DATA SUPPLIED Start Marker

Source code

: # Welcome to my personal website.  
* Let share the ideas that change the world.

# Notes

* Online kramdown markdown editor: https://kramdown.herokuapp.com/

DATA SUPPLIED End Marker

» **AIM OF THE EXERCISE**
Starting at the top, retype every line of the material above exactly.

» **PROBLEM SOLUTION**
Source code

: # Welcome to my personal website.  
* Let share the ideas that change the world.

# Notes

* Online kramdown markdown editor: https://kramdown.herokuapp.com/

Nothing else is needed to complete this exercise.